Ruling on lawsuit against Christian B&B owners expected after Christmas

A judge has decided to delay a ruling on the case of Christian guesthouse owners who refused to accommodate a gay couple.

Peter and Hazelmary Bull are being sued by civil partners Steven Preddy and Martyn Hall for £5,000 in damages. They claim that the Bulls’ policy of only allowing heterosexual married couples in their double rooms is discriminatory under the Equality Act.

The policy has been in place since the Bulls opened the Chymorvah guesthouse in 1986 and appears in a notice on the booking page of its website.

Preddy and Hall booked a double room at the Cornish guesthouse in September 2008 but upon arrival were turned away when the hotel manager realised the booking had not been made for a heterosexual couple.

The guesthouse had received a letter from gay rights group Stonewall a month earlier, informing the Bulls about equality legislation.

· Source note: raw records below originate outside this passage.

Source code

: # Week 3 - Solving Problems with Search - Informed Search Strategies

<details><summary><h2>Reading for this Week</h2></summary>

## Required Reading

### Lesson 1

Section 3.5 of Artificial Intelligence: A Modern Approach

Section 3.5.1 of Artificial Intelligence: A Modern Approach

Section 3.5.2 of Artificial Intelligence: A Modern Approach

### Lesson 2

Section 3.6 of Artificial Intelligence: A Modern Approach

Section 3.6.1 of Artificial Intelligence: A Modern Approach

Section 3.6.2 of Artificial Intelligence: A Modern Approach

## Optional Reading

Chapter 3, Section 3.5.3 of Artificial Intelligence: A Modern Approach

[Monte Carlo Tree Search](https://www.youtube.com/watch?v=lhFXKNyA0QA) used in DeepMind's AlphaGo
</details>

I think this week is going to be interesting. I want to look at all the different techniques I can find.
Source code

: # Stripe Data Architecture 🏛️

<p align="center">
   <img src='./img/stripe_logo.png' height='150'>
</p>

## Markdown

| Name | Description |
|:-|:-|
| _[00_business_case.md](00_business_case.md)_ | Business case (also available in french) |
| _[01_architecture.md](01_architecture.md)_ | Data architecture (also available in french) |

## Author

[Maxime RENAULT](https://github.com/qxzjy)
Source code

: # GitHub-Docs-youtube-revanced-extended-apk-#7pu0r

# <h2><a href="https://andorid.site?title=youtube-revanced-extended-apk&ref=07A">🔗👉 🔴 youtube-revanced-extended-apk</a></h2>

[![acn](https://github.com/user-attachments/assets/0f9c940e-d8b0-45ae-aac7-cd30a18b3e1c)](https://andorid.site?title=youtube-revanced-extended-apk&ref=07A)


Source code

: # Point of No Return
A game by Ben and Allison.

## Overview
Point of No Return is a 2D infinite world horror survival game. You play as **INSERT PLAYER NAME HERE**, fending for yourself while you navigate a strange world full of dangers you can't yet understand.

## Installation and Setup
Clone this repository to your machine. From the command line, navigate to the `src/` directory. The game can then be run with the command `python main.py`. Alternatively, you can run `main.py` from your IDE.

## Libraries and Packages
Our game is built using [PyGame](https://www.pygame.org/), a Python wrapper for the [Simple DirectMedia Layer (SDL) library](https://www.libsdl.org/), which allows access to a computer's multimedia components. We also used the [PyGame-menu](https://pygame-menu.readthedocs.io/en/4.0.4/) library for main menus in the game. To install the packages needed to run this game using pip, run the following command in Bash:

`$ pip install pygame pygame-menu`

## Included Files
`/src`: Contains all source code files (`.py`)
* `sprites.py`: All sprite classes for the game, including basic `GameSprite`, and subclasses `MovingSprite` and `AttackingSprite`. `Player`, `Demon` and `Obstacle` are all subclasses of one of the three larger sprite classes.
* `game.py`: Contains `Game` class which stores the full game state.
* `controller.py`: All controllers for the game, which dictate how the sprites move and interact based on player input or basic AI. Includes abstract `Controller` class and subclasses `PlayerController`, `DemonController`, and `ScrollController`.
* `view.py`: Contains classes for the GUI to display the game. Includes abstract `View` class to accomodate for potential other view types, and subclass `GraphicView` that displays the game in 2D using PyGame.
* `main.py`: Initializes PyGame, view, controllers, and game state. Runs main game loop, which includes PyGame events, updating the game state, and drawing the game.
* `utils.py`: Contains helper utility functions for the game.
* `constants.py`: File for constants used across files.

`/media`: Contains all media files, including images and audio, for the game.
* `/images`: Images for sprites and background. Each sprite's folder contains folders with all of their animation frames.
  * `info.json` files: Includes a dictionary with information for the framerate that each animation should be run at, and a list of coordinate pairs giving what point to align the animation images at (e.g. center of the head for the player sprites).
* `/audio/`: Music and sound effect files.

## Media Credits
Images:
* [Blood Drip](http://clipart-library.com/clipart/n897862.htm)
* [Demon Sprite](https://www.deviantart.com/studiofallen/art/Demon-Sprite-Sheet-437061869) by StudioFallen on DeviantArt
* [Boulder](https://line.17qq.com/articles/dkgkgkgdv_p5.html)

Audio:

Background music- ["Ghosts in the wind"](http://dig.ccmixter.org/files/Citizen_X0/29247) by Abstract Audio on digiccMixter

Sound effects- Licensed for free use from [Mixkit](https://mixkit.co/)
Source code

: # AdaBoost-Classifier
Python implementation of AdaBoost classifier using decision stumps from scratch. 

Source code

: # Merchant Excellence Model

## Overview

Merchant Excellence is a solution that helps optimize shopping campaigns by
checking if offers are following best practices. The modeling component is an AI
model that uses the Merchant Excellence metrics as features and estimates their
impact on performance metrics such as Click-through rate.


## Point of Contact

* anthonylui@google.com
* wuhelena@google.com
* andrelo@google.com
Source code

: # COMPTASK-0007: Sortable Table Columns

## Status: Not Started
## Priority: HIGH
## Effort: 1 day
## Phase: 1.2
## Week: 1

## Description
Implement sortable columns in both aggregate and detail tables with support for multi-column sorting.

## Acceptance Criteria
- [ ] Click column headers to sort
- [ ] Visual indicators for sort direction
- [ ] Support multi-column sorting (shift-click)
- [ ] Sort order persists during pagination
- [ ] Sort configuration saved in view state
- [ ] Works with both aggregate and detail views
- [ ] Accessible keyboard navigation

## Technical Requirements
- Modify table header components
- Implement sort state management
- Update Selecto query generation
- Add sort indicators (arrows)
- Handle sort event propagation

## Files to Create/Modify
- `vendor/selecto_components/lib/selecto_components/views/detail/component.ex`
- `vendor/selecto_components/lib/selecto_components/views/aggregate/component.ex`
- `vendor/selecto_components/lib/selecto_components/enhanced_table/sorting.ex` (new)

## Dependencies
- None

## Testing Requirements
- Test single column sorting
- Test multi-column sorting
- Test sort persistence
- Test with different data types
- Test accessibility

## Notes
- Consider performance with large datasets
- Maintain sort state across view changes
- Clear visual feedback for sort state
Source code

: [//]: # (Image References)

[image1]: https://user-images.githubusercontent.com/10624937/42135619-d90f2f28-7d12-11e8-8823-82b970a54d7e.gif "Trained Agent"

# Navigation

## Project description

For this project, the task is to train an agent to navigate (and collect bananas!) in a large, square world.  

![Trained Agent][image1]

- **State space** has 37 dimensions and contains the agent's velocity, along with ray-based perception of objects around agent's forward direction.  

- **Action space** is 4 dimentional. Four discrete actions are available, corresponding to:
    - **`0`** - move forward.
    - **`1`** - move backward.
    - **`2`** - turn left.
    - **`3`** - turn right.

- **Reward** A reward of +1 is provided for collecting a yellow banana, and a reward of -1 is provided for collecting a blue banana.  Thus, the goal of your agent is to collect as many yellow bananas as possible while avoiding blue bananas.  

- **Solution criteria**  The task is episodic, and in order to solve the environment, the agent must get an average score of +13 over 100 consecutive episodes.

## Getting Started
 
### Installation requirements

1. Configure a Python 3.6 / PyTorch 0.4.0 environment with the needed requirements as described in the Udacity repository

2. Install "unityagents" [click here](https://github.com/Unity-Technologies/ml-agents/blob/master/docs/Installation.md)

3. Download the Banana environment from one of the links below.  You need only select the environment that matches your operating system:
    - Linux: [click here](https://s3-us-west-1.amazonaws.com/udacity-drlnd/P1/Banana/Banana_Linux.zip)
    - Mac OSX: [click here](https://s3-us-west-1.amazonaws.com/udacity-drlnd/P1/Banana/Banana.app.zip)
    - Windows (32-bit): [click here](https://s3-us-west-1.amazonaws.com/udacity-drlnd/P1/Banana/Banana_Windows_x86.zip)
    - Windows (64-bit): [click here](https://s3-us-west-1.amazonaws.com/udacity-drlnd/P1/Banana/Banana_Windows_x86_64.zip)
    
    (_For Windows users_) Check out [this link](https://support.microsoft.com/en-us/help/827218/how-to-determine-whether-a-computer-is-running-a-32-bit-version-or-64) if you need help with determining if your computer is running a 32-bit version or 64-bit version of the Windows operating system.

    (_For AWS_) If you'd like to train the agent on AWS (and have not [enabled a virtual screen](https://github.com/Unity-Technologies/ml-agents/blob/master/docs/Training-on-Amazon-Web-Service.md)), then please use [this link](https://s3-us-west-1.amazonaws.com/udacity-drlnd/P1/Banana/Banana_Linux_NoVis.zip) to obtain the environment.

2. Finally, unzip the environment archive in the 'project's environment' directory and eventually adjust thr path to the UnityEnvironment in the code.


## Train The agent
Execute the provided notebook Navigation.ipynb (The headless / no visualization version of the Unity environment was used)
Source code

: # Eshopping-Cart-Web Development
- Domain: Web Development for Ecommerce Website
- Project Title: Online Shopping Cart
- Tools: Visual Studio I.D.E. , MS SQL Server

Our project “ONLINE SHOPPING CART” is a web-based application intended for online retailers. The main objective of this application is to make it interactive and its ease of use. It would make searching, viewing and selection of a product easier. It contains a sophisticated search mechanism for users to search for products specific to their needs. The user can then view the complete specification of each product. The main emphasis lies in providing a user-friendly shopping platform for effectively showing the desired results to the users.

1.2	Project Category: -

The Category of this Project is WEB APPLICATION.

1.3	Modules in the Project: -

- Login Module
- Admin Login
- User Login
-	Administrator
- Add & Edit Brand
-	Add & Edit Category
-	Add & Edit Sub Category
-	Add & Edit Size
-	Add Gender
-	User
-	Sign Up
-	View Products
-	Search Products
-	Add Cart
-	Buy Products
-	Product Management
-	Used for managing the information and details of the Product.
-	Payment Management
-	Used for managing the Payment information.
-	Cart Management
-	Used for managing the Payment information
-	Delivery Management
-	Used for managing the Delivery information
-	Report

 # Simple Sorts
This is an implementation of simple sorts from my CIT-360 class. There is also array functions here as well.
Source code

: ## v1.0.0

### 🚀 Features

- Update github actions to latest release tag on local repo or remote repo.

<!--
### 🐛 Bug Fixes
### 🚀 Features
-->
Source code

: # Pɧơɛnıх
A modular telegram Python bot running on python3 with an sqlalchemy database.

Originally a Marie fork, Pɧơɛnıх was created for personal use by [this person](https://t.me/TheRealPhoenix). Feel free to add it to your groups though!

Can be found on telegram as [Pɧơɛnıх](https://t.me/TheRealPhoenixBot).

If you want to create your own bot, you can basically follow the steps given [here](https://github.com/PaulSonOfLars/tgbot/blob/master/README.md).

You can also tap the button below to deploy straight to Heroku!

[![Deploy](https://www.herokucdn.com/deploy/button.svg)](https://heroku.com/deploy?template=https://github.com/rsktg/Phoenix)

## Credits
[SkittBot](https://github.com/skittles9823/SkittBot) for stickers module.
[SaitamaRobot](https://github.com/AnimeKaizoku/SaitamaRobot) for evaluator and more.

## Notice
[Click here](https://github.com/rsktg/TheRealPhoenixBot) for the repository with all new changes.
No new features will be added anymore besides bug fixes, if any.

According to the Christian Institute, which is providing the legal defence for the Bulls, the judge decided to delay a decision on the case in order to fully consider the complex legal questions it raises.

Spokesman for the Christian Institute, Mike Judge, said: “This Christian couple are being put on trial for their beliefs. Equality laws are being used as a sword rather than a shield.”

The legal costs of Preddy and Hall are being covered by the Government-funded Equality and Human Rights Commission.

In a joint letter to The Telegraph at the weekend, the Rt Rev Michael Scott-Joynt, the Bishop of Winchester, and the Rt Rev Michael Nazir-Ali, the retired Bishop of Rochester, said they were concerned by the lawsuit.

He said: “Mr and Mrs Bull’s understanding of marriage is the same as that of the English law and of the Christian church.

“Their guesthouse is also their home; the place where they live, eat and sleep. Their policy may seem traditional in this day and age but of itself there is nothing wrong with that.”